Work order: Word for word, transcribe all of the records.

Exercise input:
..............................
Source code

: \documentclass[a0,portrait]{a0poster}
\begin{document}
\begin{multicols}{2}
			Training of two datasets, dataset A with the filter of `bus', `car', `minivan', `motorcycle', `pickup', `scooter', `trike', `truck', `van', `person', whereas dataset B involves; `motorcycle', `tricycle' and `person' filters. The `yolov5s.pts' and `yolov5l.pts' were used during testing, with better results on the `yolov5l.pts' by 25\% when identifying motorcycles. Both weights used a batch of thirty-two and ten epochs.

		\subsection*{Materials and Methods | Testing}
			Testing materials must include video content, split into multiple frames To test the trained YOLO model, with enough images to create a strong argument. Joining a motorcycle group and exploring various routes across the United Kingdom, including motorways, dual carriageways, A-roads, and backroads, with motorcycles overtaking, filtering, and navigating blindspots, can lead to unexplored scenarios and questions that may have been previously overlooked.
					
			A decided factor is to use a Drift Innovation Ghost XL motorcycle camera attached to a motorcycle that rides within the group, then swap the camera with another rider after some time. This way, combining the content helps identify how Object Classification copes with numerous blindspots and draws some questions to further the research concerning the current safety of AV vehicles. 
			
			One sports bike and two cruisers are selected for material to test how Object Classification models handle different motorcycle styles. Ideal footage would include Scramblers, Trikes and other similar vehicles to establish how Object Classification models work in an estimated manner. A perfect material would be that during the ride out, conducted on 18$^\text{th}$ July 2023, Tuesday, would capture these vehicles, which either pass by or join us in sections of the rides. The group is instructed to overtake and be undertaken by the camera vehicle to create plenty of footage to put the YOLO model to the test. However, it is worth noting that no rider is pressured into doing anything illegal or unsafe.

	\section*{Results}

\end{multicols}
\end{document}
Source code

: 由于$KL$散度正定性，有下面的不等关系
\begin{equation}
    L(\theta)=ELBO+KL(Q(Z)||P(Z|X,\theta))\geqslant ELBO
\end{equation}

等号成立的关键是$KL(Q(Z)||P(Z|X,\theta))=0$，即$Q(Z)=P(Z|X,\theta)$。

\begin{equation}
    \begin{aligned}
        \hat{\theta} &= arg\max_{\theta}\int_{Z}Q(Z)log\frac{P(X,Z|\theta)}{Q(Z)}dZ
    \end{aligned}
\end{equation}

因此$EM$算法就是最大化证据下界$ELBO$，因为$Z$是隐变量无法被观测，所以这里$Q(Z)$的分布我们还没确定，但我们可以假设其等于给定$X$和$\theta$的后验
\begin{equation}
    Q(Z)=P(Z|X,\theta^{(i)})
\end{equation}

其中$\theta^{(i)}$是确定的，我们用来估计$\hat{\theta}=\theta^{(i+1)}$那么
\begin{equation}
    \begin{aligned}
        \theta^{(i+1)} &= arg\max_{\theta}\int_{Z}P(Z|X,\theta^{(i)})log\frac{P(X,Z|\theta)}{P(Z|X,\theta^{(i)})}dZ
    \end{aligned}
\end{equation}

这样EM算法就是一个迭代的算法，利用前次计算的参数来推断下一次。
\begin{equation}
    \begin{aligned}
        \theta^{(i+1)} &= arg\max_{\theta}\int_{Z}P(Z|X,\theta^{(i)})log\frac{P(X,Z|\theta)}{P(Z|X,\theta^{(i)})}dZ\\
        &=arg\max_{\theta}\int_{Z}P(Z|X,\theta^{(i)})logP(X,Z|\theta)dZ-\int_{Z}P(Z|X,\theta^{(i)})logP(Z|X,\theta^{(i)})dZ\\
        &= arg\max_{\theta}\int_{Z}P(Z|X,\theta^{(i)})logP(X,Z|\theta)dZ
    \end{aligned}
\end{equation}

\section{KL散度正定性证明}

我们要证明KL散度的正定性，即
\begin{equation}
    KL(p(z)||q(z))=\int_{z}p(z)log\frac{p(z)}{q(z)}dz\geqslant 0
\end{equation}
..............................
Solved exercise:
Source code

: \documentclass[a0,portrait]{a0poster}
\begin{document}
\begin{multicols}{2}
			Training of two datasets, dataset A with the filter of `bus', `car', `minivan', `motorcycle', `pickup', `scooter', `trike', `truck', `van', `person', whereas dataset B involves; `motorcycle', `tricycle' and `person' filters. The `yolov5s.pts' and `yolov5l.pts' were used during testing, with better results on the `yolov5l.pts' by 25\% when identifying motorcycles. Both weights used a batch of thirty-two and ten epochs.

		\subsection*{Materials and Methods | Testing}
			Testing materials must include video content, split into multiple frames To test the trained YOLO model, with enough images to create a strong argument. Joining a motorcycle group and exploring various routes across the United Kingdom, including motorways, dual carriageways, A-roads, and backroads, with motorcycles overtaking, filtering, and navigating blindspots, can lead to unexplored scenarios and questions that may have been previously overlooked.
					
			A decided factor is to use a Drift Innovation Ghost XL motorcycle camera attached to a motorcycle that rides within the group, then swap the camera with another rider after some time. This way, combining the content helps identify how Object Classification copes with numerous blindspots and draws some questions to further the research concerning the current safety of AV vehicles. 
			
			One sports bike and two cruisers are selected for material to test how Object Classification models handle different motorcycle styles. Ideal footage would include Scramblers, Trikes and other similar vehicles to establish how Object Classification models work in an estimated manner. A perfect material would be that during the ride out, conducted on 18$^\text{th}$ July 2023, Tuesday, would capture these vehicles, which either pass by or join us in sections of the rides. The group is instructed to overtake and be undertaken by the camera vehicle to create plenty of footage to put the YOLO model to the test. However, it is worth noting that no rider is pressured into doing anything illegal or unsafe.

	\section*{Results}

\end{multicols}
\end{document}
Source code

: 由于$KL$散度正定性，有下面的不等关系
\begin{equation}
    L(\theta)=ELBO+KL(Q(Z)||P(Z|X,\theta))\geqslant ELBO
\end{equation}

等号成立的关键是$KL(Q(Z)||P(Z|X,\theta))=0$，即$Q(Z)=P(Z|X,\theta)$。

\begin{equation}
    \begin{aligned}
        \hat{\theta} &= arg\max_{\theta}\int_{Z}Q(Z)log\frac{P(X,Z|\theta)}{Q(Z)}dZ
    \end{aligned}
\end{equation}

因此$EM$算法就是最大化证据下界$ELBO$，因为$Z$是隐变量无法被观测，所以这里$Q(Z)$的分布我们还没确定，但我们可以假设其等于给定$X$和$\theta$的后验
\begin{equation}
    Q(Z)=P(Z|X,\theta^{(i)})
\end{equation}

其中$\theta^{(i)}$是确定的，我们用来估计$\hat{\theta}=\theta^{(i+1)}$那么
\begin{equation}
    \begin{aligned}
        \theta^{(i+1)} &= arg\max_{\theta}\int_{Z}P(Z|X,\theta^{(i)})log\frac{P(X,Z|\theta)}{P(Z|X,\theta^{(i)})}dZ
    \end{aligned}
\end{equation}

这样EM算法就是一个迭代的算法，利用前次计算的参数来推断下一次。
\begin{equation}
    \begin{aligned}
        \theta^{(i+1)} &= arg\max_{\theta}\int_{Z}P(Z|X,\theta^{(i)})log\frac{P(X,Z|\theta)}{P(Z|X,\theta^{(i)})}dZ\\
        &=arg\max_{\theta}\int_{Z}P(Z|X,\theta^{(i)})logP(X,Z|\theta)dZ-\int_{Z}P(Z|X,\theta^{(i)})logP(Z|X,\theta^{(i)})dZ\\
        &= arg\max_{\theta}\int_{Z}P(Z|X,\theta^{(i)})logP(X,Z|\theta)dZ
    \end{aligned}
\end{equation}

\section{KL散度正定性证明}

我们要证明KL散度的正定性，即
\begin{equation}
    KL(p(z)||q(z))=\int_{z}p(z)log\frac{p(z)}{q(z)}dz\geqslant 0
\end{equation}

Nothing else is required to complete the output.